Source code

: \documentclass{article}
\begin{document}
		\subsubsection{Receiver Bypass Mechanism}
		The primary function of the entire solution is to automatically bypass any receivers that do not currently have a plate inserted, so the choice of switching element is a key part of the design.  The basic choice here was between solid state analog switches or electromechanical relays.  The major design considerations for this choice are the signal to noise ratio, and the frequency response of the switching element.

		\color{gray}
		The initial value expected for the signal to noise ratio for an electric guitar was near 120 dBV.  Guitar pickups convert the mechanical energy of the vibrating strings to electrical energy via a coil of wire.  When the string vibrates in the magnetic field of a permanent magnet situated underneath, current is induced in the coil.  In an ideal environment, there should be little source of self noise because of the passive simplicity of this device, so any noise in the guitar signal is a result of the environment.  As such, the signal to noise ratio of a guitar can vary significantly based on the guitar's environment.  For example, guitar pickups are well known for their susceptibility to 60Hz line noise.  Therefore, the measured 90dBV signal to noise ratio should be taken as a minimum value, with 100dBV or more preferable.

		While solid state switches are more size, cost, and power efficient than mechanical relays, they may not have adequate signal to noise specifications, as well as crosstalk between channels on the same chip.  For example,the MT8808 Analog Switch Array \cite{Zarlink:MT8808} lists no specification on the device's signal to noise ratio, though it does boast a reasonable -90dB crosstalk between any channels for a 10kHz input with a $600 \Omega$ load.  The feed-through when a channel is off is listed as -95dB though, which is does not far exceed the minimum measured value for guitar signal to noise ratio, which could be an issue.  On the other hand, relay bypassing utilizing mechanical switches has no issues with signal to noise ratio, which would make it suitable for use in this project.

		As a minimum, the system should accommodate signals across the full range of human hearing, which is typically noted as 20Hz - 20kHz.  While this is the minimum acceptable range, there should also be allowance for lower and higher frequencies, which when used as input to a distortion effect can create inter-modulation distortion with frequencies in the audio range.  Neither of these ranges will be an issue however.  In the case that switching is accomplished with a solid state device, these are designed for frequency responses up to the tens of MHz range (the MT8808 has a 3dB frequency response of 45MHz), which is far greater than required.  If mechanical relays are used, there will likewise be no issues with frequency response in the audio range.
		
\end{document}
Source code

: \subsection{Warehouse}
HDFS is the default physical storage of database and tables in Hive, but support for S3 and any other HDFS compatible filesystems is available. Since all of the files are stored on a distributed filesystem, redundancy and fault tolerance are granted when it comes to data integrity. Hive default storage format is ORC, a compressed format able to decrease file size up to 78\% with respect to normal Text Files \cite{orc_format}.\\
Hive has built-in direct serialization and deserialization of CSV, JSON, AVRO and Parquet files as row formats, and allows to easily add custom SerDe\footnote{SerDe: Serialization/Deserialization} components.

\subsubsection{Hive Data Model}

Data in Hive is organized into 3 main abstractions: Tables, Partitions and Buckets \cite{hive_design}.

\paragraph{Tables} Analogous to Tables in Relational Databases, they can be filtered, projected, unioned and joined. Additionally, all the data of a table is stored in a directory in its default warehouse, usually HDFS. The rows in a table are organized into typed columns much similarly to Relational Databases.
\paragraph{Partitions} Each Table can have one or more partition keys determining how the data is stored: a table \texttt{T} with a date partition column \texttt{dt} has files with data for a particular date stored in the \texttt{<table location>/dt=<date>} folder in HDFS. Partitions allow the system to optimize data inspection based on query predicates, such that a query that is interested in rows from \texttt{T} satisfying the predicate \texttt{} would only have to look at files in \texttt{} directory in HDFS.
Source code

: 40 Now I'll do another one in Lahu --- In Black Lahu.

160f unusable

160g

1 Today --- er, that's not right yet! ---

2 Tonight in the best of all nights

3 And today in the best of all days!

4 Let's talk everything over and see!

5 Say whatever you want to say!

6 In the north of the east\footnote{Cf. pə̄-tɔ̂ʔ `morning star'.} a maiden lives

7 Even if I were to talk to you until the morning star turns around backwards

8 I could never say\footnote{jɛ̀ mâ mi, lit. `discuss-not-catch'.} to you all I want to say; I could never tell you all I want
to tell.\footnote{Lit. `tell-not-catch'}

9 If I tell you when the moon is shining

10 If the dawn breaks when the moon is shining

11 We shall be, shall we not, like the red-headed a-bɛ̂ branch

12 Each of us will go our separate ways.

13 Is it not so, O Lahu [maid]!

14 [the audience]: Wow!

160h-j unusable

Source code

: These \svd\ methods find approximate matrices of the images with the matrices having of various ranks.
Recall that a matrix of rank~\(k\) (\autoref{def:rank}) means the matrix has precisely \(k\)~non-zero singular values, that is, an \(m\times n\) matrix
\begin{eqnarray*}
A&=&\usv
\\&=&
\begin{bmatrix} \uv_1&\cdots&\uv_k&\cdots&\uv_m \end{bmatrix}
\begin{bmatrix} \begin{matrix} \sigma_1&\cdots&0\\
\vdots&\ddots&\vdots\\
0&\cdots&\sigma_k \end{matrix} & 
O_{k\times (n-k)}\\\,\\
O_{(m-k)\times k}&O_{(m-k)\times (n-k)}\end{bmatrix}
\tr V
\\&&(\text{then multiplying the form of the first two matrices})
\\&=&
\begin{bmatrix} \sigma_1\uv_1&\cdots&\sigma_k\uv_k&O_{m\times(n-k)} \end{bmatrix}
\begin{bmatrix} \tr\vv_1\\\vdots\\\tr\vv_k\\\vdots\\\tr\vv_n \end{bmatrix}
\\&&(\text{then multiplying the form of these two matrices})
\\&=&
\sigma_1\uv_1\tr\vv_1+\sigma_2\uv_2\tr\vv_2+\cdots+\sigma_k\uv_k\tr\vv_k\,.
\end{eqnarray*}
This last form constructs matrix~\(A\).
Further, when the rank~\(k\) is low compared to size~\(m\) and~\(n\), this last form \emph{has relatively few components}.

---

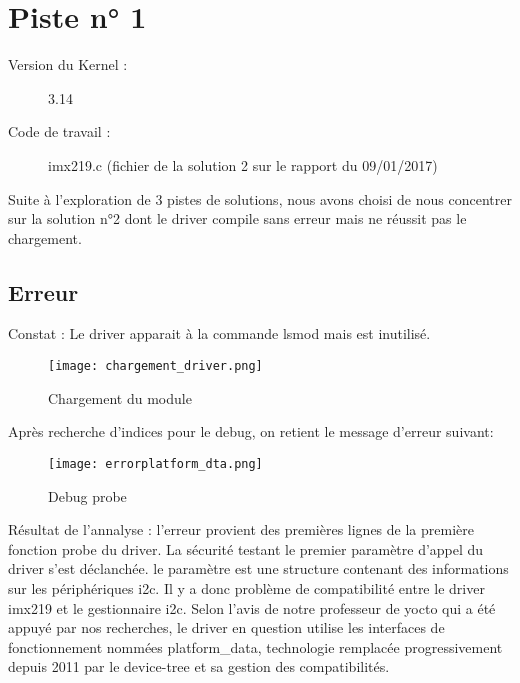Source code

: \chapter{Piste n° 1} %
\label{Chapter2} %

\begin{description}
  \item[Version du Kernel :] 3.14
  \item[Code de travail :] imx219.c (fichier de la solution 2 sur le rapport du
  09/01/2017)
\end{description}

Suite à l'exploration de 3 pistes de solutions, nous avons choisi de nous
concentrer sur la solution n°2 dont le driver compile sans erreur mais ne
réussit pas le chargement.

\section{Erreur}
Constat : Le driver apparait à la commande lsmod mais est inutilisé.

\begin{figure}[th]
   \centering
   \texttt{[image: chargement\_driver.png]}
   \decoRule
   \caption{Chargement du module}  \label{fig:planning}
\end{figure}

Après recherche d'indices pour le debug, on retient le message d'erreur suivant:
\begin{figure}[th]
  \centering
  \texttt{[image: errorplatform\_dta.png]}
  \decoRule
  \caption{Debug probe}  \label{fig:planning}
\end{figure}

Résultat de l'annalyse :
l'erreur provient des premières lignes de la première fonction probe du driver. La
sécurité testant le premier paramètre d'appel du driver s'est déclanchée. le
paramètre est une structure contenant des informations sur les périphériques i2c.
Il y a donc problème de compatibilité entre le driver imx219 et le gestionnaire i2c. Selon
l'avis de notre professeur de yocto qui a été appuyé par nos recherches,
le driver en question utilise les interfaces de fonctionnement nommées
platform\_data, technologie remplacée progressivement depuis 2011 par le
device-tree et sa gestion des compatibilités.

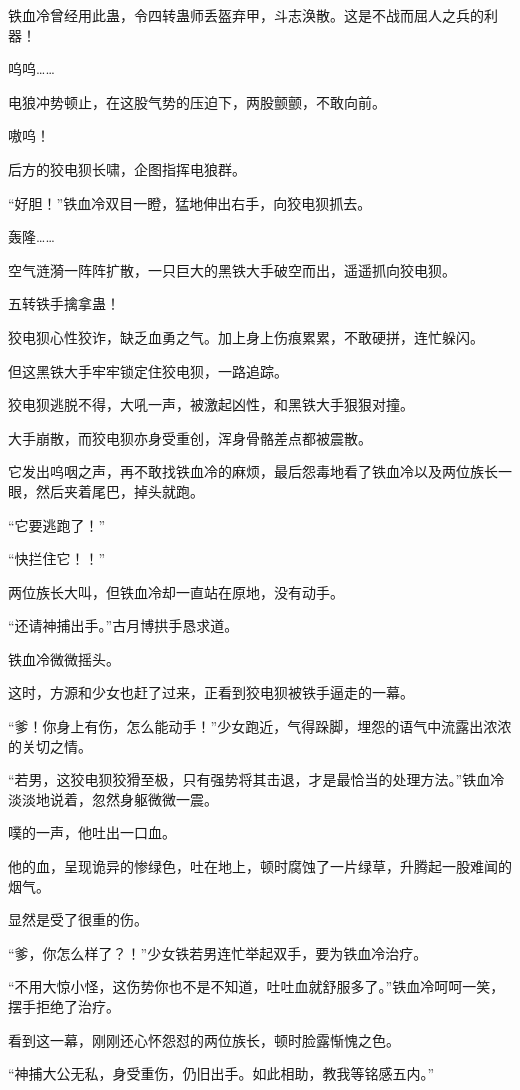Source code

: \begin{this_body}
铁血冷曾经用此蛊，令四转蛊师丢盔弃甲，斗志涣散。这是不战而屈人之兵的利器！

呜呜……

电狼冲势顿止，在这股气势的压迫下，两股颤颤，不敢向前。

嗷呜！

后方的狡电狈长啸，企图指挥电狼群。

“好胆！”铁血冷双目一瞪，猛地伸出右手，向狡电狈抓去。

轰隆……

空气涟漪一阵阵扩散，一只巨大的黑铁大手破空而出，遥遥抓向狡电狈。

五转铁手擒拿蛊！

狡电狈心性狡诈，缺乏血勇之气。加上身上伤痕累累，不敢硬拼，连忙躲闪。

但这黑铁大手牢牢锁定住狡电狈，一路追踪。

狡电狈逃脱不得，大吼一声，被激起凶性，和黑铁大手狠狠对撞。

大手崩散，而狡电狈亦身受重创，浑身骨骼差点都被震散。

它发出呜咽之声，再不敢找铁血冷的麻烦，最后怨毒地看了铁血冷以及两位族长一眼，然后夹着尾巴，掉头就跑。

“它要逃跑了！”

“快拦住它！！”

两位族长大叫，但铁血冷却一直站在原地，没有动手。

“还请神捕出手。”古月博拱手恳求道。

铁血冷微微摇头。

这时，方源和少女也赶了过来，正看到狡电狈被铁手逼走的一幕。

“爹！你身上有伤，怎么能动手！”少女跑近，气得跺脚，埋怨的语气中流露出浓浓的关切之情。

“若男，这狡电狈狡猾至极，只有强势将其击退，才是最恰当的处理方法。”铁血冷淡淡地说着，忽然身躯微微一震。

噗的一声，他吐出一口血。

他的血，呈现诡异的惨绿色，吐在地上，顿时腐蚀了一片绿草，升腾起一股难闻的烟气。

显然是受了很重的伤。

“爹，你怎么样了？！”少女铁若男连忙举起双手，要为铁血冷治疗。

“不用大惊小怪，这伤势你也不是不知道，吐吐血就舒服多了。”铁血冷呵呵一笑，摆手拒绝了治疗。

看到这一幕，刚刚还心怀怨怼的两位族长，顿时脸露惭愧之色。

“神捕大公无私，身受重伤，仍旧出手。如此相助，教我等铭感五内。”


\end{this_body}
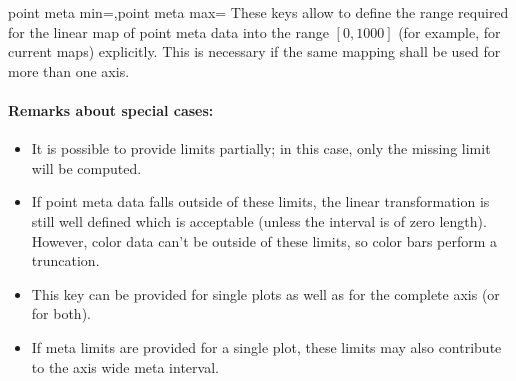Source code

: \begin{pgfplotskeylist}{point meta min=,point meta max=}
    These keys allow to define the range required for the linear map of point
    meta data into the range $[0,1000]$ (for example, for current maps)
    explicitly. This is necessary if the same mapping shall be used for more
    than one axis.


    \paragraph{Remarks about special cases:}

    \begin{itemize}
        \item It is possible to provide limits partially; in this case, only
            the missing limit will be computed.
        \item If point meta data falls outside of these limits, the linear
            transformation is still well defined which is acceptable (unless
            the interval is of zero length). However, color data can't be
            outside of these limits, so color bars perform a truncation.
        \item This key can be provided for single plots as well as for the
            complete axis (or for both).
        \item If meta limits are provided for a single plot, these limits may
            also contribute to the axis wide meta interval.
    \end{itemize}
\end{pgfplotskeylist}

---

● **PROBLEM TO WORK ON**:
Using the data above, extract exactly the lines from the one that holds "2 Tonight in the best of all nights" to the one that holds "11 We shall", both ends included, and no others.

● **TASK RESULT**:
2 Tonight in the best of all nights

3 And today in the best of all days!

4 Let's talk everything over and see!

5 Say whatever you want to say!

6 In the north of the east\footnote{Cf. pə̄-tɔ̂ʔ `morning star'.} a maiden lives

7 Even if I were to talk to you until the morning star turns around backwards

8 I could never say\footnote{jɛ̀ mâ mi, lit. `discuss-not-catch'.} to you all I want to say; I could never tell you all I want
to tell.\footnote{Lit. `tell-not-catch'}

9 If I tell you when the moon is shining

10 If the dawn breaks when the moon is shining

11 We shall be, shall we not, like the red-headed a-bɛ̂ branch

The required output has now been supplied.